# Quantum harmonic oscillator 1d

Ok, so im trying understand how to derive the following version of the Schrodinger Equation for QHO:

$$\frac{d^2u}{dz^2} + (2\epsilon-z^2)u=0$$

where

$$\ 1. z=(\frac{m\omega}{hbar})^{1/2}x$$ and

$$\ 2. \epsilon= \frac{E}{hbar\omega}$$

I've started with the TISE, used a potential of V(x)=1/2mw^2x^2, and with a little rearranging have the following:

$$\ 3. \frac{d^2u}{dx^2} + \frac{2mE}{hbar^2}u - \frac{m^2\omega^2x^2}{hbar^2}u = 0$$

Using equation 1 we have:

$$\ 4. \frac{d^2u}{dx^2} = \frac{m\omega}{hbar}\frac{d^2u}{dz^2}$$

and

$$\ 5.x^2=\frac{hbar}{m\omega}z^2$$

Plugging 4 and 5 into equation 3 and rearranging gives the required answer.

I can follow all of the steps, but get stuck on how to acquire the equation 4. Any help would be much appreciated.

SpectraCat
Ok, so im trying understand how to derive the following version of the Schrodinger Equation for QHO:

$$\frac{d^2u}{dz^2} + (2\epsilon-z^2)u=0$$

where

$$\ 1. z=(\frac{m\omega}{hbar})^{1/2}x$$ and

$$\ 2. \epsilon= \frac{E}{hbar\omega}$$

I've started with the TISE, used a potential of V(x)=1/2mw^2x^2, and with a little rearranging have the following:

$$\ 3. \frac{d^2u}{dx^2} + \frac{2mE}{hbar^2}u - \frac{m^2\omega^2x^2}{hbar^2}u = 0$$

Using equation 1 we have:

$$\ 4. \frac{d^2u}{dx^2} = \frac{m\omega}{hbar}\frac{d^2u}{dz^2}$$

and

$$\ 5.x^2=\frac{hbar}{m\omega}z^2$$

Plugging 4 and 5 into equation 3 and rearranging gives the required answer.

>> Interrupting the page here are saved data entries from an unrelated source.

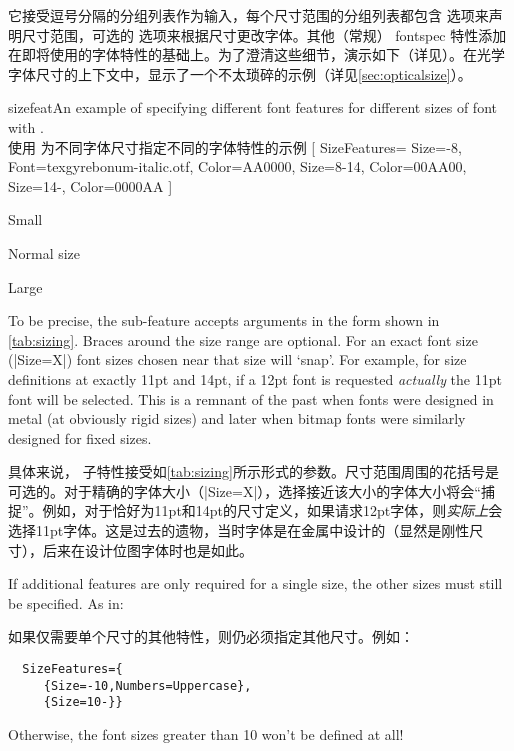 \documentclass[a4paper]{l3doc}
\begin{document}
它接受逗号分隔的分组列表作为输入，每个尺寸范围的分组列表都包含  选项来声明尺寸范围，可选的  选项来根据尺寸更改字体。其他（常规） fontspec 特性添加在即将使用的字体特性的基础上。为了澄清这些细节，演示如下（详见）。在光学字体尺寸的上下文中，显示了一个不太琐碎的示例（详见\vref{sec:opticalsize}）。


\begin{Xexample}{sizefeat}{An example of specifying different font features for different sizes of font with .\\使用  为不同字体尺寸指定不同的字体特性的示例}
  [
    SizeFeatures={
      {Size={-8}, Font=texgyrebonum-italic.otf, Color=AA0000},
      {Size={8-14}, Color=00AA00},
      {Size={14-}, Color=0000AA}} ]

  {\scriptsize Small\par} Normal size\par {\Large Large\par}
\end{Xexample}

To be precise, the  sub-feature accepts arguments in the form shown in \vref{tab:sizing}.
Braces around the size range are optional. For an exact font size (|Size=X|)
font sizes chosen near that size will `snap'. For example, for size definitions
at exactly 11pt and 14pt, if a 12pt font is requested \emph{actually} the
11pt font will be selected. This is a remnant of the past when fonts were designed
in metal (at obviously rigid sizes) and later when bitmap fonts were similarly
designed for fixed sizes.

具体来说， 子特性接受如\vref{tab:sizing}所示形式的参数。尺寸范围周围的花括号是可选的。对于精确的字体大小（|Size=X|），选择接近该大小的字体大小将会“捕捉”。例如，对于恰好为11pt和14pt的尺寸定义，如果请求12pt字体，则\emph{实际上}会选择11pt字体。这是过去的遗物，当时字体是在金属中设计的（显然是刚性尺寸），后来在设计位图字体时也是如此。

If additional features are only required for a single size, the other sizes
must still be specified.  As in:

如果仅需要单个尺寸的其他特性，则仍必须指定其他尺寸。例如：
\begin{Verbatim}
  SizeFeatures={
     {Size=-10,Numbers=Uppercase},
     {Size=10-}}
\end{Verbatim}
Otherwise, the font sizes greater than 10 won't be defined at all!
\end{document}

I can follow all of the steps, but get stuck on how to acquire the equation 4. Any help would be much appreciated.

Chain rule for derivatives: for f(v) and v(y), df/dy=(df/dv)(dv/dy) (the variables have been renamed to protect the innocent ).

Is that enough of a hint, or do you need more help?